━━━ DATA

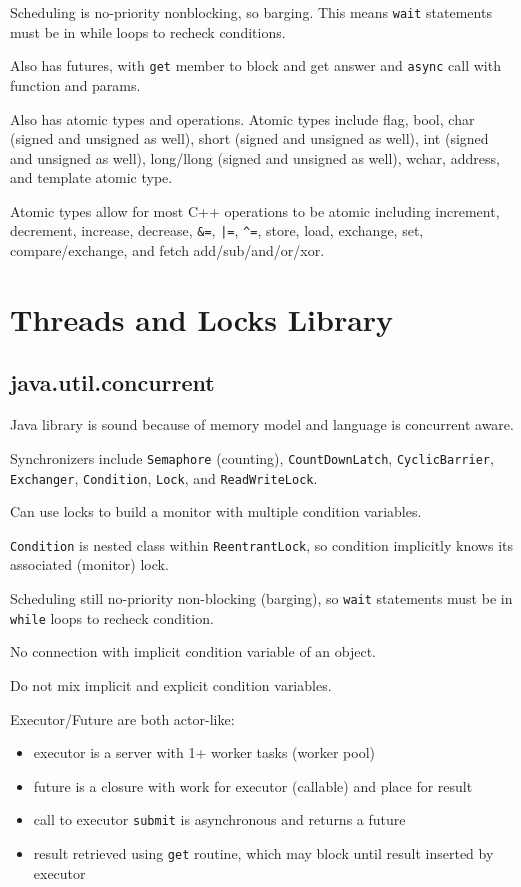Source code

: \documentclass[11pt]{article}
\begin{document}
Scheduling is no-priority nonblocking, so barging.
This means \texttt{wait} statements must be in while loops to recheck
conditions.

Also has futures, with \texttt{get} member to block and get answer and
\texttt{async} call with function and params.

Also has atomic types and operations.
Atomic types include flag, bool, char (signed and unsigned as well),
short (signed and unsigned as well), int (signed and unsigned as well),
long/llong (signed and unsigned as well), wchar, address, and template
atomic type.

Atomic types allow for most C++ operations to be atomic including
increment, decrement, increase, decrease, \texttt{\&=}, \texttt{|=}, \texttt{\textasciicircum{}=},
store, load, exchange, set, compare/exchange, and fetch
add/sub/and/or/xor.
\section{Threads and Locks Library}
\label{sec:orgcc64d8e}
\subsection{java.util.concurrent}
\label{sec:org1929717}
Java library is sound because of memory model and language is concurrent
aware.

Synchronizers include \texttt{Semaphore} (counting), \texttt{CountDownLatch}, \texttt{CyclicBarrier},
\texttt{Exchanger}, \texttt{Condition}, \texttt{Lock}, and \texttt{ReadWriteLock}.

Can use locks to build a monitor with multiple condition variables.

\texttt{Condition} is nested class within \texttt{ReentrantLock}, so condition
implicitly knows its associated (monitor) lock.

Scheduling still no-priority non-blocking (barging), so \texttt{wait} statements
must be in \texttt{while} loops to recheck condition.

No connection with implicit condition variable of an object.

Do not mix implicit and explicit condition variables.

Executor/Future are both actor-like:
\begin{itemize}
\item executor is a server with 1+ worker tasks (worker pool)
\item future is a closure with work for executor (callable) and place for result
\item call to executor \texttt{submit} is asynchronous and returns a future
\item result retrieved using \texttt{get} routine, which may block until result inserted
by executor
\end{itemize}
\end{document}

━━━━━━
━━━ DATA

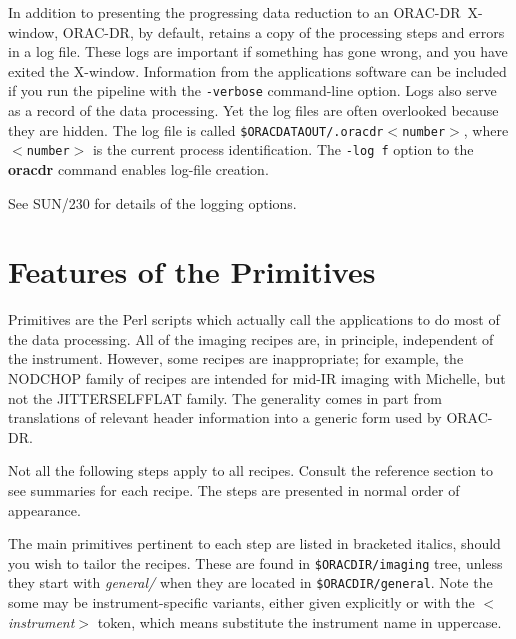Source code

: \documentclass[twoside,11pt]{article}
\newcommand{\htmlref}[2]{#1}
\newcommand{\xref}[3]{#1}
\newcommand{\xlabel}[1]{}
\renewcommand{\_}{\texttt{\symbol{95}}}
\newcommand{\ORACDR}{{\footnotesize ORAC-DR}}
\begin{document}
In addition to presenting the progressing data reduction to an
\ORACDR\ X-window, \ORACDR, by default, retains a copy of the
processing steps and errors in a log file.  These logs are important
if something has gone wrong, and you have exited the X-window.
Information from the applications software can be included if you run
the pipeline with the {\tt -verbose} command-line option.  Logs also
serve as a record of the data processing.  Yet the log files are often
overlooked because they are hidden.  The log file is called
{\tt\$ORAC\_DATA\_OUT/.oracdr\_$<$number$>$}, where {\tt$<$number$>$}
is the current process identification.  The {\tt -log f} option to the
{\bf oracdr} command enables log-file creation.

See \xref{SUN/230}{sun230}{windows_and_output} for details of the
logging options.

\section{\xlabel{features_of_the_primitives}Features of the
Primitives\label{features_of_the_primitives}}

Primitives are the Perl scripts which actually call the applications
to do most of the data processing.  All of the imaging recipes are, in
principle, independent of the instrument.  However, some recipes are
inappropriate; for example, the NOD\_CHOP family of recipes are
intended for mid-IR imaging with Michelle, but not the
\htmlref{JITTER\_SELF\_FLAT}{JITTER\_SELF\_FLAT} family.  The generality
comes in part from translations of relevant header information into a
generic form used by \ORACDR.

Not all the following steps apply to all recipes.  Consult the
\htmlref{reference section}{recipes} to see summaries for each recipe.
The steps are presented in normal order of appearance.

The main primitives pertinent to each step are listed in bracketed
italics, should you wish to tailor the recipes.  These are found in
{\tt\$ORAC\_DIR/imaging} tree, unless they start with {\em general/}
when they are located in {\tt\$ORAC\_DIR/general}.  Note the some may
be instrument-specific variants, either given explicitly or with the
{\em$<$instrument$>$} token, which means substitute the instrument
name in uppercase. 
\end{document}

━━━━━━

> _PROBLEM TO SOLVE_
Please write out, exactly as they appear above, only the lines in the stretch from the line with "details of the" through the line with "to do most of".

> _WRITTEN ANSWER_
See \xref{SUN/230}{sun230}{windows_and_output} for details of the
logging options.

\section{\xlabel{features_of_the_primitives}Features of the
Primitives\label{features_of_the_primitives}}

Primitives are the Perl scripts which actually call the applications
to do most of the data processing.  All of the imaging recipes are, in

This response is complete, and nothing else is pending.